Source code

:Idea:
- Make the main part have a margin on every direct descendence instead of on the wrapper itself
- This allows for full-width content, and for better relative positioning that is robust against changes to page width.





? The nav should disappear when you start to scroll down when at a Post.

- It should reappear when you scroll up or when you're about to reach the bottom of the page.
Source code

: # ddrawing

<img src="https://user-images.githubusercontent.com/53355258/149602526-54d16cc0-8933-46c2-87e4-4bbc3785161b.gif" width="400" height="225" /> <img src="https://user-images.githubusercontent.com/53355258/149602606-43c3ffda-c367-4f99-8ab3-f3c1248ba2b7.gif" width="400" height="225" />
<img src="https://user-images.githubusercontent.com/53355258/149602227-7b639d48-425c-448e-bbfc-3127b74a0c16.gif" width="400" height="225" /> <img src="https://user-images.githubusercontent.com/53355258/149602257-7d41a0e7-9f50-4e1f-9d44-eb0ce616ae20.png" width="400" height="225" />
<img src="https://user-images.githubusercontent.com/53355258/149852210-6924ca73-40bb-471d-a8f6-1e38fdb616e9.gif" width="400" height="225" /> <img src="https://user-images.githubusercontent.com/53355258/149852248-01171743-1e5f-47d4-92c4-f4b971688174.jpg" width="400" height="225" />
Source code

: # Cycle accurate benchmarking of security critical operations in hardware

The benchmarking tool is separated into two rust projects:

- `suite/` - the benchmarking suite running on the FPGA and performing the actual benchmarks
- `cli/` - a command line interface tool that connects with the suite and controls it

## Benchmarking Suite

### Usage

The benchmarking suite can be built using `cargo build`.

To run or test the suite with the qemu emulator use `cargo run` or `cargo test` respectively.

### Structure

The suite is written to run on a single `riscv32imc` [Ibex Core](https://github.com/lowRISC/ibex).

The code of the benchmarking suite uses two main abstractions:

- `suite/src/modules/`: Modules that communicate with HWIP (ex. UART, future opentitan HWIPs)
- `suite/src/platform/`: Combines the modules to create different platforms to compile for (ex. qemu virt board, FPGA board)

#####

> _Exercise description_:
Check every line of the data for the word "user". The response is the count alone.

> _Task answer_:
3